At same time, I have following logs in pgpool maser node :

2015-09-10T12:09:36.013230+02:00 pg1 pgpool[5403]: 
check_pgpool_status_by_hb: pgpool 1 (pg2.lan:9999) is in down status
2015-09-10T12:09:39.013361+02:00 pg1 pgpool[5403]: 
check_pgpool_status_by_hb: pgpool 1 (pg2.lan:9999) is in down status
2015-09-10T12:09:42.013493+02:00 pg1 pgpool[5403]: 
check_pgpool_status_by_hb: pgpool 1 (pg2.lan:9999) is in down status
2015-09-10T12:09:42.149978+02:00 pg1 pgpool[5423]: connection received: 
host=1.2.3.4 port=45070
2015-09-10T12:09:42.209415+02:00 pg1 pgpool[5423]: connection closed. 

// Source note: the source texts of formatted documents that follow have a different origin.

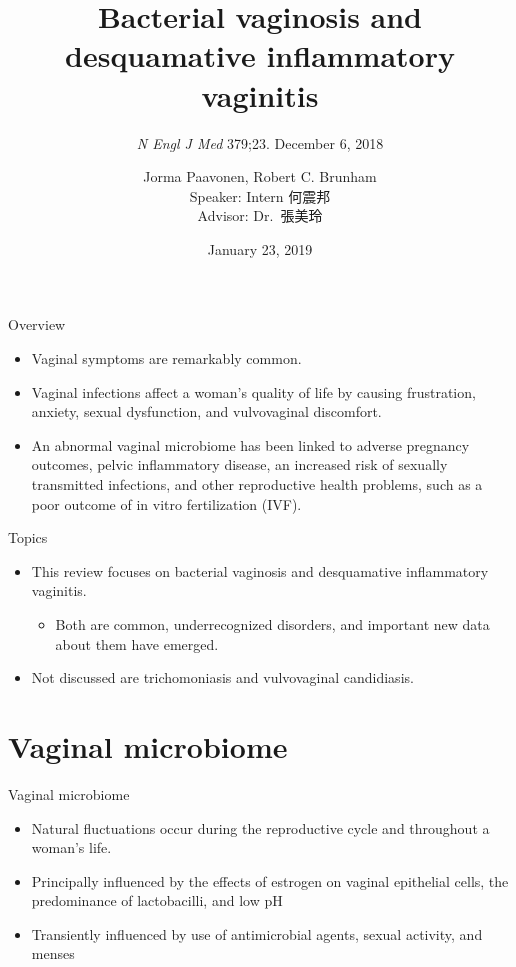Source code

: \documentclass{beamer}
\title[Vaginitis]{Bacterial vaginosis and desquamative inflammatory vaginitis}
\subtitle{\textit{N Engl J Med} 379;23.  December 6, 2018}
\author[何震邦]{
    Jorma Paavonen\inst{1}, Robert C. Brunham\inst{2} \\[1ex]
    Speaker: Intern 何震邦 \\
    Advisor: Dr.~張美玲
}
\institute[CGH]{
    \inst{1} Helsinki University Hospital \\
    \inst{2} University of British Columbia \\[1ex]
    Cathay General Hospital
}
\date{January 23, 2019}
\begin{document}
\maketitle

\begin{frame}{Overview}
    \begin{itemize}
        \item Vaginal symptoms are remarkably common.
        \item Vaginal infections affect a woman's quality of life by causing
              frustration, anxiety, sexual dysfunction, and vulvovaginal
              discomfort.
        \item An abnormal vaginal microbiome has been linked to adverse
              pregnancy outcomes, pelvic inflammatory disease, an increased
              risk of sexually transmitted infections, and other reproductive
              health problems, such as a poor outcome of in vitro fertilization
              (IVF).
    \end{itemize}
\end{frame}

\begin{frame}{Topics}
    \begin{itemize}
        \item This review focuses on bacterial vaginosis and desquamative inflammatory vaginitis.
            \begin{itemize}
                \item Both are common, underrecognized disorders, and important new data about them have emerged.
            \end{itemize}
        \item Not discussed are trichomoniasis and vulvovaginal candidiasis.
    \end{itemize}
\end{frame}

\section{Vaginal microbiome}
\begin{frame}{Vaginal microbiome}
    \begin{itemize}
        \item Natural fluctuations occur during the reproductive cycle and
              throughout a woman's life.
        \item Principally influenced by the effects of estrogen on vaginal
              epithelial cells, the predominance of lactobacilli, and low pH
        \item Transiently influenced by use of antimicrobial agents, sexual
              activity, and menses
    \end{itemize}
\end{frame}
\end{document}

retry to create new connection pool.
2015-09-10T12:09:45.013617+02:00 pg1 pgpool[5403]: 
check_pgpool_status_by_hb: pgpool 1 (pg2.lan:9999) is in down status
2015-09-10T12:09:45.042853+02:00 pg1 pgpool[5359]: 
connect_inet_domain_socket: getsockopt() detected error: No route to host
2015-09-10T12:09:45.042868+02:00 pg1 pgpool[5359]: 
make_persistent_db_connection: connection to pg2.lan(5432) failed
2015-09-10T12:09:45.042871+02:00 pg1 pgpool[5359]: health check failed. 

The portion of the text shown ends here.